Reproduce exactly the lines below from the one containing "которая уже существует." through the one containing "но это файл.", including both, and nothing else.

───── SUPPLIED ENTRIES

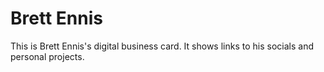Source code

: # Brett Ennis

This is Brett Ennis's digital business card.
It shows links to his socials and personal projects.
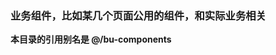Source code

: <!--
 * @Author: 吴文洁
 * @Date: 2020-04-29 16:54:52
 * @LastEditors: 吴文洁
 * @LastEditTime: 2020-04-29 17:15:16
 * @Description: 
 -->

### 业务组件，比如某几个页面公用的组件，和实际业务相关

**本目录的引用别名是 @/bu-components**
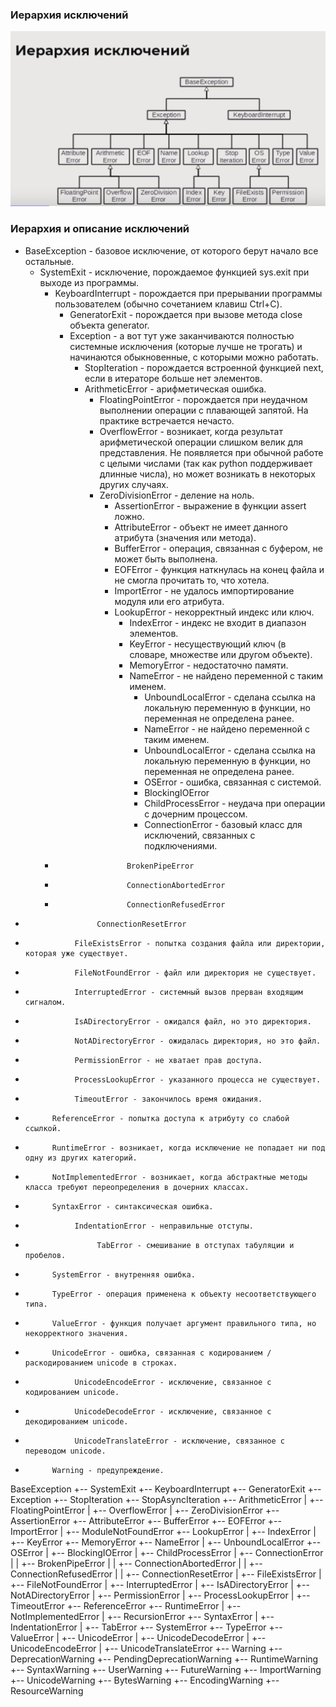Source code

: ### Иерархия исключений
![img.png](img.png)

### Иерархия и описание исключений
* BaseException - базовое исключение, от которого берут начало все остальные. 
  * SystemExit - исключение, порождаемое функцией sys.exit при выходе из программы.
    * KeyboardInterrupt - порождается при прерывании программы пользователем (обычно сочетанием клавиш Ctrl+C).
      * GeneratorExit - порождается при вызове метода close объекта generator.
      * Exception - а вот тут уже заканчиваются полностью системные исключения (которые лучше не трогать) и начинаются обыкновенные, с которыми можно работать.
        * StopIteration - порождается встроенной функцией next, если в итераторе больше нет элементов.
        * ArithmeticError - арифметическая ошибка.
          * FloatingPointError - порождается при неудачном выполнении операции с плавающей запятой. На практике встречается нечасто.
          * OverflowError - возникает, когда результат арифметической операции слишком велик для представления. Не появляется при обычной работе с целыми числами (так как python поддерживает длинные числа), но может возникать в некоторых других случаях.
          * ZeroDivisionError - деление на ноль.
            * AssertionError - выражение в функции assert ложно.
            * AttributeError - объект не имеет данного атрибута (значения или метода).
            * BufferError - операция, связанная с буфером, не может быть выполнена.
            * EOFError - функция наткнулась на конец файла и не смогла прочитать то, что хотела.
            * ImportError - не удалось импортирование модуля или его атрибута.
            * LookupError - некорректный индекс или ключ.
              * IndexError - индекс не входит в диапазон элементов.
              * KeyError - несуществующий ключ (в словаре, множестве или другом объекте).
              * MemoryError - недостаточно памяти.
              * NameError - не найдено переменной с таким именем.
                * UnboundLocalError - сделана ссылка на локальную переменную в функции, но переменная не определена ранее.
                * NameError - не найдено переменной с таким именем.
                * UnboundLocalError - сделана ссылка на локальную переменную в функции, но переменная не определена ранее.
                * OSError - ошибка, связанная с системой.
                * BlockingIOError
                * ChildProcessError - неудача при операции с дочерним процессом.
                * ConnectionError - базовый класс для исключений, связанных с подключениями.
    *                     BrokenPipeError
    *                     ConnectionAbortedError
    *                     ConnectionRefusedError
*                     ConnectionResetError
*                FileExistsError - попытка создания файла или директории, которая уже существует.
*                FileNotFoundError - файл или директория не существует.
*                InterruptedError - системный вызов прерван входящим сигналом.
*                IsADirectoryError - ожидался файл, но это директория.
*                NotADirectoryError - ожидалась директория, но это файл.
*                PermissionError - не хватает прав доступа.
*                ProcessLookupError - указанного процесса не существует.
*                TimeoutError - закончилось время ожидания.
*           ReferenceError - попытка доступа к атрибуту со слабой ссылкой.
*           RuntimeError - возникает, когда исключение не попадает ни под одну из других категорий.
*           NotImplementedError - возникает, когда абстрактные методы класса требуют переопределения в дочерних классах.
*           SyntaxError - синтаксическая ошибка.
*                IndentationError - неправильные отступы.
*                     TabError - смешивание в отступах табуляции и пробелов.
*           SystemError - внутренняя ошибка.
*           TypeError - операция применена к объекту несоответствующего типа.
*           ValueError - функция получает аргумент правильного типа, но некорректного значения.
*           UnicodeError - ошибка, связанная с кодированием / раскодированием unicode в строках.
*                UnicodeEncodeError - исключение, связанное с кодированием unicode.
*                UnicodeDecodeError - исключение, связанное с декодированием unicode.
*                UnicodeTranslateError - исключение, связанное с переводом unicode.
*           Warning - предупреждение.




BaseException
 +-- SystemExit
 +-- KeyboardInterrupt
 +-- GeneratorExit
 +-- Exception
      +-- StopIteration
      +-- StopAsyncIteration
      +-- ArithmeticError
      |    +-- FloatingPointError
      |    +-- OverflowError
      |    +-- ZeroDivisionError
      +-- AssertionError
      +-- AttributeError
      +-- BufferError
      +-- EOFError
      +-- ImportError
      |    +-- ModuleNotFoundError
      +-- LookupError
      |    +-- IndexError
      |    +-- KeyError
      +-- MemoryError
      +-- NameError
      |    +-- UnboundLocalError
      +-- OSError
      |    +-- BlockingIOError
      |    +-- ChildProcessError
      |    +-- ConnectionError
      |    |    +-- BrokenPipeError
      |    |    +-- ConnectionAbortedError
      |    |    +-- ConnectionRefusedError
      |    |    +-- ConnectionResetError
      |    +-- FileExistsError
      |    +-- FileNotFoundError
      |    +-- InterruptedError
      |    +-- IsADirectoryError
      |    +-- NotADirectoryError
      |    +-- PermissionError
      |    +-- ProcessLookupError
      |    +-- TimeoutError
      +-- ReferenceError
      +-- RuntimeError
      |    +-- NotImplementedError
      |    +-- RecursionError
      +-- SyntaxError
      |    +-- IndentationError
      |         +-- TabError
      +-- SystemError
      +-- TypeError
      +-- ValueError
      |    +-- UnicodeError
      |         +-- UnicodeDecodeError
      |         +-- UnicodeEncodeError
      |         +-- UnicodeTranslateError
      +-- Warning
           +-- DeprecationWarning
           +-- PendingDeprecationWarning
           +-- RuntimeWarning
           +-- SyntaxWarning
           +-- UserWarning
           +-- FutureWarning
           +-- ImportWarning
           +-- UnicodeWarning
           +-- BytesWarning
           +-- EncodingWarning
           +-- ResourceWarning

──────────
───── SUPPLIED ENTRIES

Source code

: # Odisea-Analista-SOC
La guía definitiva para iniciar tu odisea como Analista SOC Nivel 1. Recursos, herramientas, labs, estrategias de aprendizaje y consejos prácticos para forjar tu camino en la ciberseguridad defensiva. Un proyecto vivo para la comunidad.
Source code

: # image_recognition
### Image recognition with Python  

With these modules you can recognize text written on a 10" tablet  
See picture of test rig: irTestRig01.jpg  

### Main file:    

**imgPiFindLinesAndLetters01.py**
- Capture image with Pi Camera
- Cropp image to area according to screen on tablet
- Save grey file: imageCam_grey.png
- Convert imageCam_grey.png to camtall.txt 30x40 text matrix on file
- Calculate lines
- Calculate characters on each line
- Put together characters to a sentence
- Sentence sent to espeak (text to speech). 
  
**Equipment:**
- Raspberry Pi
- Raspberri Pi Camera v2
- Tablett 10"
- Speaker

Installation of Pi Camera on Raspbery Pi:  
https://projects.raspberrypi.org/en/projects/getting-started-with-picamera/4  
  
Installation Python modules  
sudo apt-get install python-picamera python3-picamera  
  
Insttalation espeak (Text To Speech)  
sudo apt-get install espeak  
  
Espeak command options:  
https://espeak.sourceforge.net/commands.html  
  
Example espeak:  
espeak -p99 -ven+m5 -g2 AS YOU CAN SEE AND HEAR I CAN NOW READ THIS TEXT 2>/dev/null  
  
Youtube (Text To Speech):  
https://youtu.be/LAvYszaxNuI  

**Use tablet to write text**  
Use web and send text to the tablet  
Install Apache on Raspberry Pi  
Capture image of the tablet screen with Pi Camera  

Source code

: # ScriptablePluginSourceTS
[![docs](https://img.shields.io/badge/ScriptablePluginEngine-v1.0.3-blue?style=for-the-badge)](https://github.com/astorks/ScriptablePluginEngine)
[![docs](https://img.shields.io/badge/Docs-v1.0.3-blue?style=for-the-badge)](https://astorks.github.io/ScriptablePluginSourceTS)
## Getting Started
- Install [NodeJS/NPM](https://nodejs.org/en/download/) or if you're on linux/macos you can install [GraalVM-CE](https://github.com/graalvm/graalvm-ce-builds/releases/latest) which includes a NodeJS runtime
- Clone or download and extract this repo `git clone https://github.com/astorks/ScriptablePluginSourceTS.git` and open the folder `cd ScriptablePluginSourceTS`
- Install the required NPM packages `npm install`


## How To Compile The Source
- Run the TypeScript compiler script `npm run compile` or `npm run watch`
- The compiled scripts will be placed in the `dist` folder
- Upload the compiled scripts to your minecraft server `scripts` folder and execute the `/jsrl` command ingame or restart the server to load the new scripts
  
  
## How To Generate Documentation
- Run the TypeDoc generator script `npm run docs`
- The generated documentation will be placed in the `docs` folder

──────────

ANSWER TO THE EXERCISE:
*                FileExistsError - попытка создания файла или директории, которая уже существует.
*                FileNotFoundError - файл или директория не существует.
*                InterruptedError - системный вызов прерван входящим сигналом.
*                IsADirectoryError - ожидался файл, но это директория.
*                NotADirectoryError - ожидалась директория, но это файл.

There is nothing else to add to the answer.